Writing is something that is natural for some, and a habit that clients are often taught to do from a very young age. Young girls, for example, are often encouraged to keep diaries, while boys sometimes keep journals of their adventures and daily highs, lows, and everything that happens in the middle.

How Writing Helps

In schools throughout the world, children are taught to keep a daily journal to record what happens during their day, or on school breaks. Some children are taught to write an autobiography as a tool to help them learn to express themselves. These forms of expressive writing can be self-revealing and therapeutic for children and teach them how to soothe at a later age.

Scientific evidence supports the use of writing to improve mood and working memory. In fact, ?writing therapy, also known as expressive therapy or bibliotherapy, may improve working memory, academic performance, and reduce disease activity in individuals with certain chronic conditions including asthma and rheumatoid arthritis according to some studies. It may also reduce the level of stress hormones including cortisol in patients with post-traumatic stress disorder or PTSD in individuals that take time to write about their stress.

How does this work?

Writing is a way to help relieve stress; it allows clients to release trauma in a way that words spoken may not be able to do. Some clients may not have the ability to express words in the spoken form. Expressive therapy may also help relieve other stress disorders and chronic symptoms including the side-effects from cancer.

Some research suggests that writing therapy may de-sensitize clients to formerly stressful conditions. Writing can give language to clients that may otherwise have no language, transforming life in significant ways.

What makes a good writing therapist? If you are good at helping people tell a story, then you will probably make a great writing therapist. An expressive therapist is someone that can help others work through their stories. The goal of a writing therapist is to teach someone how to express their story best by writing. This may be in a journal, or in a diary, or online in an electronic blog or private journal.

As an expressive writing therapist, you can encourage your client to write about the trauma, problems or other complex issues that your client faces, and then encourage them to work through the healing process, problem-solving by using writing as the vehicle. Many schools have implemented doctoral programs that provide clinical expertise in writing therapy.​

The Certification Process

You can now complete a certification as a Registered Expressive Arts Therapist or REAT via the International Expressive Arts Therapy Association or IEATA. If you want to see clients it is also recommended that you seek a master or doctoral degree in expressive therapy.

A program of therapy may include classes in expressive therapy, counseling psychology and field or clinical experience.

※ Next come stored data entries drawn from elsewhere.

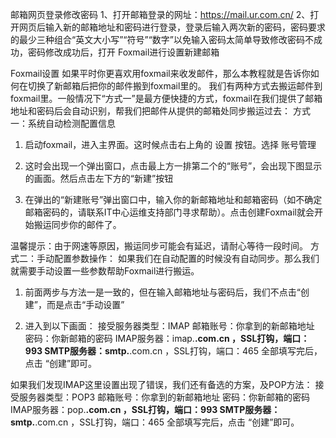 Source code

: 邮箱网页登录修改密码
1、打开邮箱登录的网址：https://mail.ur.com.cn/
2、打开网页后输入新的邮箱地址和密码进行登录，登录后输入两次新的密码，密码要求的最少三种组合“英文大小写”“符号”“数字”以免输入密码太简单导致修改密码不成功，密码修改成功后，打开 Foxmail进行设置新建邮箱


Foxmail设置
如果平时你更喜欢用foxmail来收发邮件，那么本教程就是告诉你如何在切换了新邮箱后把你的邮件搬到foxmail里的。
我们有两种方式去搬运邮件到foxmail里。一般情况下“方式一”是最方便快捷的方式，foxmail在我们提供了邮箱地址和密码后会自动识别，帮我们把邮件从提供的邮箱处同步搬运过去：
方式一：系统自动检测配置信息
1. 启动foxmail，进入主界面。这时候点击右上角的 设置  按钮。选择 账号管理

2. 这时会出现一个弹出窗口，点击最上方一排第二个的“账号”，会出现下图显示的画面。然后点击左下方的“新建”按钮

3. 在弹出的“新建账号”弹出窗口中，输入你的新邮箱地址和邮箱密码（如不确定邮箱密码的，请联系IT中心运维支持部门寻求帮助）。点击创建Foxmail就会开始搬运同步你的邮件了。


温馨提示：由于网速等原因，搬运同步可能会有延迟，请耐心等待一段时间。
方式二：手动配置参数操作：
如果我们在自动配置的时候没有自动同步。那么我们就需要手动设置一些参数帮助Foxmail进行搬运。
1.	前面两步与方法一是一致的，但在输入邮箱地址与密码后，我们不点击“创建”，而是点击“手动设置”


2.	进入到以下画面：
      接受服务器类型：IMAP
      邮箱账号：你拿到的新邮箱地址
      密码：你新邮箱的密码
      IMAP服务器：imap.**.com.cn ，SSL打钩，端口：993
      SMTP服务器：smtp.**.com.cn ，SSL打钩，端口：465
      全部填写完后，点击 “创建”即可。


如果我们发现IMAP这里设置出现了错误，我们还有备选的方案，及POP方法：
接受服务器类型：POP3
邮箱账号：你拿到的新邮箱地址
密码：你新邮箱的密码
IMAP服务器：pop.**.com.cn ，SSL打钩，端口：993
SMTP服务器：smtp.**.com.cn ，SSL打钩，端口：465
全部填写完后，点击 “创建”即可。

One of the schools that offers this is Lesley University in Cambridge, Massachusetts; another is the CA Institute of Integral Studies which includes courses in family therapy.

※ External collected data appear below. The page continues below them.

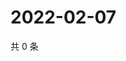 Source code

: # 2022-02-07

共 0 条

<!-- BEGIN WEIBO -->
<!-- 最后更新时间 Mon Feb 07 2022 04:08:36 GMT+0800 (China Standard Time) -->

<!-- END WEIBO -->
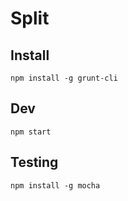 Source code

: # Split

## Install

    npm install -g grunt-cli

## Dev

    npm start

## Testing

    npm install -g mocha
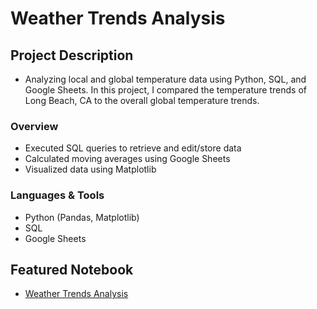 # Weather Trends Analysis
## Project Description
* Analyzing local and global temperature data using Python, SQL, and Google Sheets. In this project, I compared the temperature trends of Long Beach, CA to the overall global temperature trends.

### Overview
  - Executed SQL queries to retrieve and edit/store data
  - Calculated moving averages using Google Sheets
  - Visualized data using Matplotlib
  
### Languages & Tools
* Python (Pandas, Matplotlib)
* SQL 
* Google Sheets

## Featured Notebook
* [Weather Trends Analysis]([https://dpghazi.github.io/projects/weather-trends-analysis.html](https://github.com/dpghazi/weather-trends-analysis/blob/main/Explore_Weather_Trends.pdf))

The IEATA certification requires 500 hours of supervised clinical work if you earn a degree at an institution that does not offer an expressive arts degree. Otherwise, you must complete 200 hours of supervised clinical work in the field.

Other options include a graduate certificate in expressive arts therapy, including that offered by Appalachian State University.

To complete this certificate you must finish 18 hours of study and gain post-hour experience working with clients. You do not have to be registered to become an Expressive Arts Therapist, but becoming registered as a therapist will help lend credibility to your practice. You may also help attract more clients that are seeking a professional that is skilled in writing therapy.

Source

Pennebaker, James W. Writing about emotional experiences as a therapeutic process. Southern Methodist University. Psychological Science. Web. http://homepage.psy.utexas.edu/HomePage/Faculty/Pennebaker/Reprints/P1997.pdf

Stanton, AL, et al. Randomized, controlled trial of a written emotional expression and benefit finding in breast cancer patients. J Clinical Oncol. 2002 Oct 15:20(20):4160-8.

Morgan, NP, Graves, KD, Poggi, EA and Cheson, BD. Implementing an expressive writing study in a cancer clinic. Oncologist, 2008 February; 13(2):196-204. Web: http://www.ncbi.nlm.nih.gov/pubmed/18326123

Smyth, JM, Hockemeyer, JM, Tulloch, H. Expressive writing and post-traumatic stress disorder: Effects on trauma symptoms, mood states, and cortisol reactivity." Br J Health Psychol. 2008 Feb 13(Pt 1): 85-93.